Despite claims from pundits and politicians that we now live in a post-racial America, people seem to keep finding ways to talk about race—from celebrations of the inauguration of the first Black president to resurgent debates about police profiling, race and racism remain salient features of our world. When faced with fervent anti-immigration sentiments, record incarceration rates of Blacks and Latinos, and deepening socio-economic disparities, a new question has erupted in the last decade: What does being post-racial mean?
The Post-Racial Mystique explores how a variety of media—the news, network television, and online, independent media—debate, define and deploy the term “post-racial” in their representations of American politics and society. Using examples from both mainstream and niche media—from prime-time television series to specialty Christian media and audience interactions on social media—Catherine Squires draws upon a variety of disciplines including communication studies, sociology, political science, and cultural studies in order to understand emergent strategies for framing post-racial America. She reveals the ways in which media texts cast U.S. history, re-imagine interpersonal relationships, employ statistics, and inventively redeploy other identity categories in a quest to formulate different ways of responding to race.

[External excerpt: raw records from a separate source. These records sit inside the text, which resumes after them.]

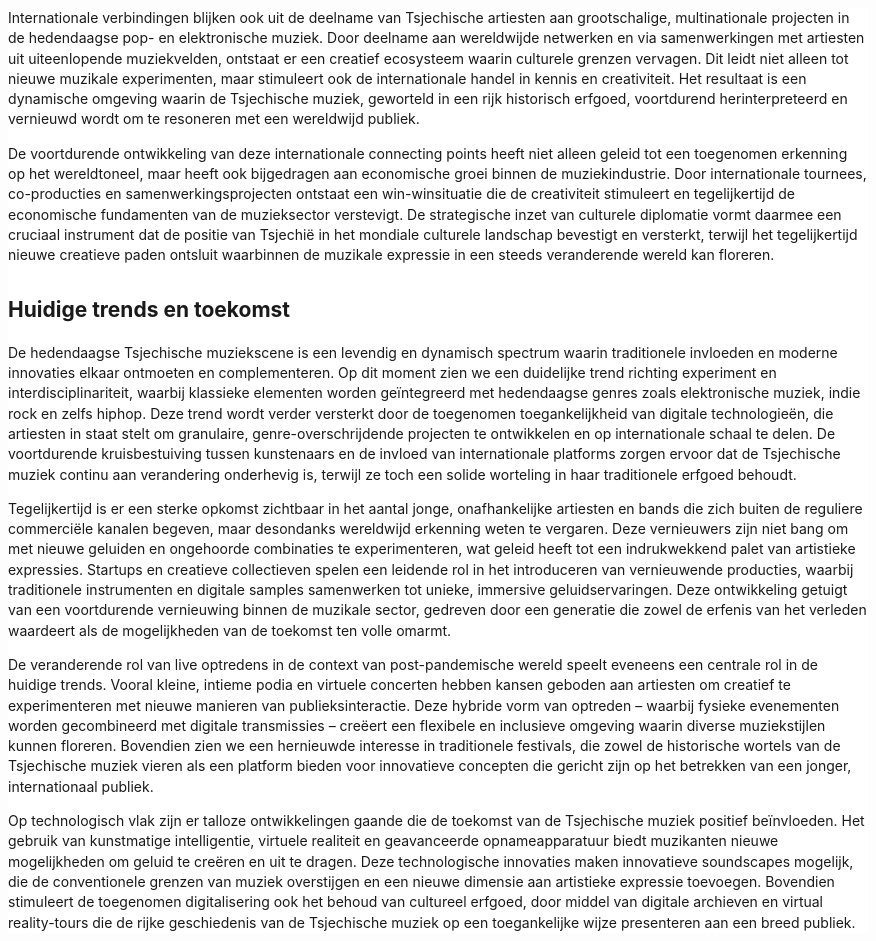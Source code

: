 Internationale verbindingen blijken ook uit de deelname van Tsjechische artiesten aan grootschalige, multinationale projecten in de hedendaagse pop- en elektronische muziek. Door deelname aan wereldwijde netwerken en via samenwerkingen met artiesten uit uiteenlopende muziekvelden, ontstaat er een creatief ecosysteem waarin culturele grenzen vervagen. Dit leidt niet alleen tot nieuwe muzikale experimenten, maar stimuleert ook de internationale handel in kennis en creativiteit. Het resultaat is een dynamische omgeving waarin de Tsjechische muziek, geworteld in een rijk historisch erfgoed, voortdurend herinterpreteerd en vernieuwd wordt om te resoneren met een wereldwijd publiek.  

De voortdurende ontwikkeling van deze internationale connecting points heeft niet alleen geleid tot een toegenomen erkenning op het wereldtoneel, maar heeft ook bijgedragen aan economische groei binnen de muziekindustrie. Door internationale tournees, co-producties en samenwerkingsprojecten ontstaat een win-winsituatie die de creativiteit stimuleert en tegelijkertijd de economische fundamenten van de muzieksector verstevigt. De strategische inzet van culturele diplomatie vormt daarmee een cruciaal instrument dat de positie van Tsjechië in het mondiale culturele landschap bevestigt en versterkt, terwijl het tegelijkertijd nieuwe creatieve paden ontsluit waarbinnen de muzikale expressie in een steeds veranderende wereld kan floreren.


## Huidige trends en toekomst

De hedendaagse Tsjechische muziekscene is een levendig en dynamisch spectrum waarin traditionele invloeden en moderne innovaties elkaar ontmoeten en complementeren. Op dit moment zien we een duidelijke trend richting experiment en interdisciplinariteit, waarbij klassieke elementen worden geïntegreerd met hedendaagse genres zoals elektronische muziek, indie rock en zelfs hiphop. Deze trend wordt verder versterkt door de toegenomen toegankelijkheid van digitale technologieën, die artiesten in staat stelt om granulaire, genre-overschrijdende projecten te ontwikkelen en op internationale schaal te delen. De voortdurende kruisbestuiving tussen kunstenaars en de invloed van internationale platforms zorgen ervoor dat de Tsjechische muziek continu aan verandering onderhevig is, terwijl ze toch een solide worteling in haar traditionele erfgoed behoudt.  

Tegelijkertijd is er een sterke opkomst zichtbaar in het aantal jonge, onafhankelijke artiesten en bands die zich buiten de reguliere commerciële kanalen begeven, maar desondanks wereldwijd erkenning weten te vergaren. Deze vernieuwers zijn niet bang om met nieuwe geluiden en ongehoorde combinaties te experimenteren, wat geleid heeft tot een indrukwekkend palet van artistieke expressies. Startups en creatieve collectieven spelen een leidende rol in het introduceren van vernieuwende producties, waarbij traditionele instrumenten en digitale samples samenwerken tot unieke, immersive geluidservaringen. Deze ontwikkeling getuigt van een voortdurende vernieuwing binnen de muzikale sector, gedreven door een generatie die zowel de erfenis van het verleden waardeert als de mogelijkheden van de toekomst ten volle omarmt.  

De veranderende rol van live optredens in de context van post-pandemische wereld speelt eveneens een centrale rol in de huidige trends. Vooral kleine, intieme podia en virtuele concerten hebben kansen geboden aan artiesten om creatief te experimenteren met nieuwe manieren van publieksinteractie. Deze hybride vorm van optreden – waarbij fysieke evenementen worden gecombineerd met digitale transmissies – creëert een flexibele en inclusieve omgeving waarin diverse muziekstijlen kunnen floreren. Bovendien zien we een hernieuwde interesse in traditionele festivals, die zowel de historische wortels van de Tsjechische muziek vieren als een platform bieden voor innovatieve concepten die gericht zijn op het betrekken van een jonger, internationaal publiek.  

Op technologisch vlak zijn er talloze ontwikkelingen gaande die de toekomst van de Tsjechische muziek positief beïnvloeden. Het gebruik van kunstmatige intelligentie, virtuele realiteit en geavanceerde opnameapparatuur biedt muzikanten nieuwe mogelijkheden om geluid te creëren en uit te dragen. Deze technologische innovaties maken innovatieve soundscapes mogelijk, die de conventionele grenzen van muziek overstijgen en een nieuwe dimensie aan artistieke expressie toevoegen. Bovendien stimuleert de toegenomen digitalisering ook het behoud van cultureel erfgoed, door middel van digitale archieven en virtual reality-tours die de rijke geschiedenis van de Tsjechische muziek op een toegankelijke wijze presenteren aan een breed publiek.  
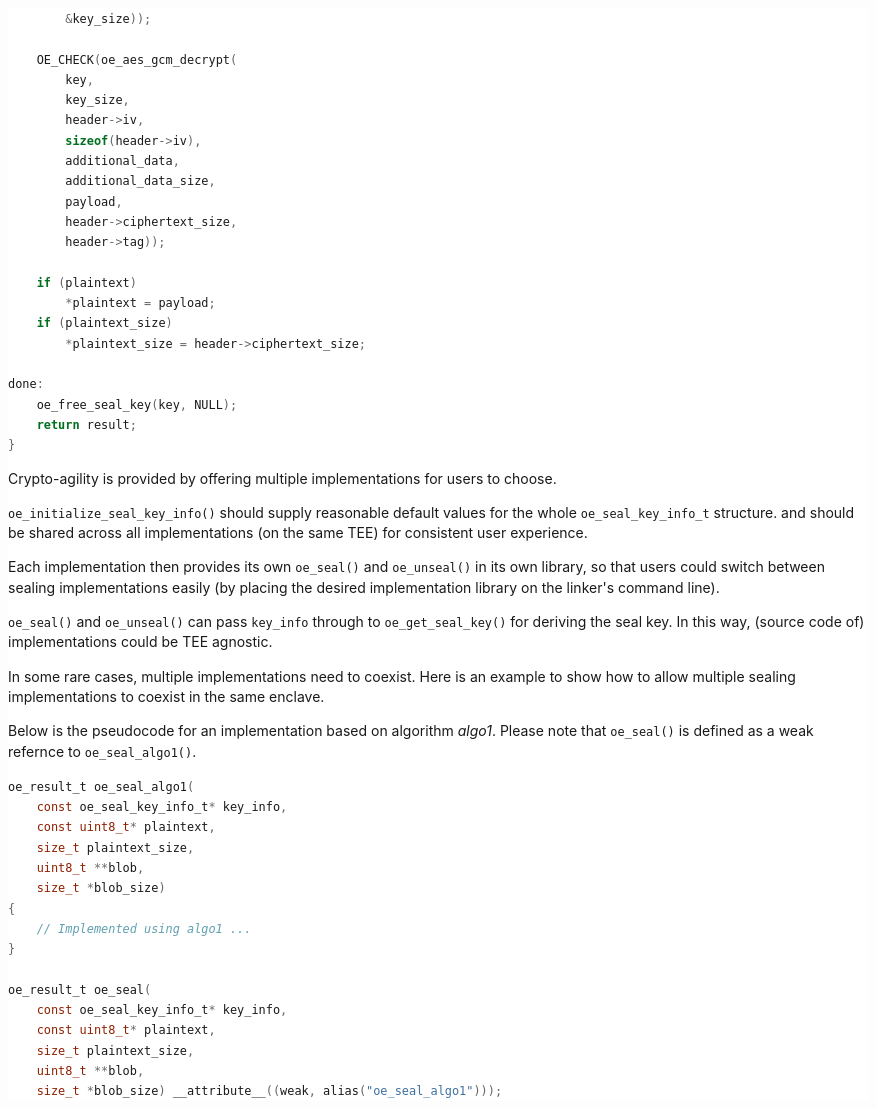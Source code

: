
 ```c
        &key_size));

    OE_CHECK(oe_aes_gcm_decrypt(
        key,
        key_size,
        header->iv,
        sizeof(header->iv),
        additional_data,
        additional_data_size,
        payload,
        header->ciphertext_size,
        header->tag));

    if (plaintext)
        *plaintext = payload;
    if (plaintext_size)
        *plaintext_size = header->ciphertext_size;

done:
    oe_free_seal_key(key, NULL);
    return result;
}
```

Crypto-agility is provided by offering multiple implementations for users to
choose.

`oe_initialize_seal_key_info()` should supply reasonable default values for the
whole `oe_seal_key_info_t` structure. and should be shared across all
implementations (on the same TEE) for  consistent user experience.

Each implementation then provides its own `oe_seal()` and `oe_unseal()` in its
own library, so that users could switch between sealing implementations easily
(by placing the desired implementation library on the linker's command line).

`oe_seal()` and `oe_unseal()` can pass `key_info` through to
`oe_get_seal_key()` for deriving the seal key. In this way, (source code of)
implementations could be TEE agnostic.

In some rare cases, multiple implementations need to coexist. Here is an
example to show how to allow multiple sealing implementations to coexist in the
same enclave.

Below is the pseudocode for an implementation based on algorithm *algo1*.
Please note that `oe_seal()` is defined as a weak refernce to
`oe_seal_algo1()`.

```c
oe_result_t oe_seal_algo1(
    const oe_seal_key_info_t* key_info,
    const uint8_t* plaintext,
    size_t plaintext_size,
    uint8_t **blob,
    size_t *blob_size)
{
    // Implemented using algo1 ...
}

oe_result_t oe_seal(
    const oe_seal_key_info_t* key_info,
    const uint8_t* plaintext,
    size_t plaintext_size,
    uint8_t **blob,
    size_t *blob_size) __attribute__((weak, alias("oe_seal_algo1")));
```
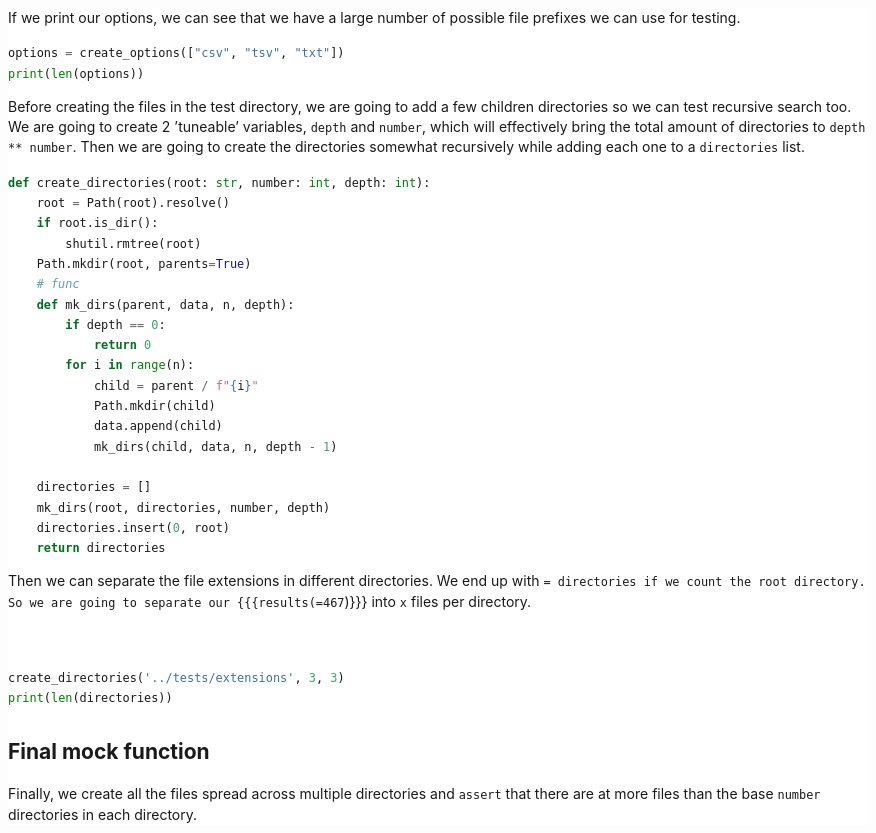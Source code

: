 If we print our options, we can see that we have a large number of possible file prefixes we can use for testing.

```python
options = create_options(["csv", "tsv", "txt"])
print(len(options))
```

Before creating the files in the test directory, we are going to add a few children directories so we can test recursive search too. We are going to create 2 &rsquo;tuneable&rsquo; variables, `depth` and `number`, which will effectively bring the total amount of directories to `depth ** number`. Then we are going to create the directories somewhat recursively while adding each one to a `directories` list.

```python
def create_directories(root: str, number: int, depth: int):
    root = Path(root).resolve()
    if root.is_dir():
        shutil.rmtree(root)
    Path.mkdir(root, parents=True)
    # func
    def mk_dirs(parent, data, n, depth):
        if depth == 0:
            return 0
        for i in range(n):
            child = parent / f"{i}"
            Path.mkdir(child)
            data.append(child)
            mk_dirs(child, data, n, depth - 1)

    directories = []
    mk_dirs(root, directories, number, depth)
    directories.insert(0, root)
    return directories

```

Then we can separate the file extensions in different directories. We end up with  `= directories if we count the root directory. So we are going to separate our {{{results(=467`)}}} into `x` files per directory.

```python


create_directories('../tests/extensions', 3, 3)
print(len(directories))
```

```

```


## Final mock function

Finally, we create all the files spread across multiple directories and `assert` that there are at more files than the base `number` directories in each directory.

“With rigor and accessible style, Catherine R. Squires provides an excellent view of the history and contemporary terrain of media and racial discourse in all of its complexity. The Post-Racial Mystique will be a defining book in our long-lasting and complicated conversation about the interrelationship between race and media.”
—Charlton McIlwain, co-author of Race Appeal: How Candidates Invoke Race in U.S. Political Campaigns
“Far too many Americans today see ‘race’ self-deludingly through the foggy lens of ‘post-racism.’ Catherine R. Squires dispels the fog with this insightful study of the enduring grip of ‘race’ over American life.”
—John Downing, co-author of Representing ‘Race’: Racisms, Ethnicity and the Media
"Through a series of well chosen and meticulously analyzed case studies, Squires illuminates how postracialism came to be part of the national imaginary and makes a convincing argument for why it ultimately cannot camouflage the ways in which race still matters in the U.S. social life.”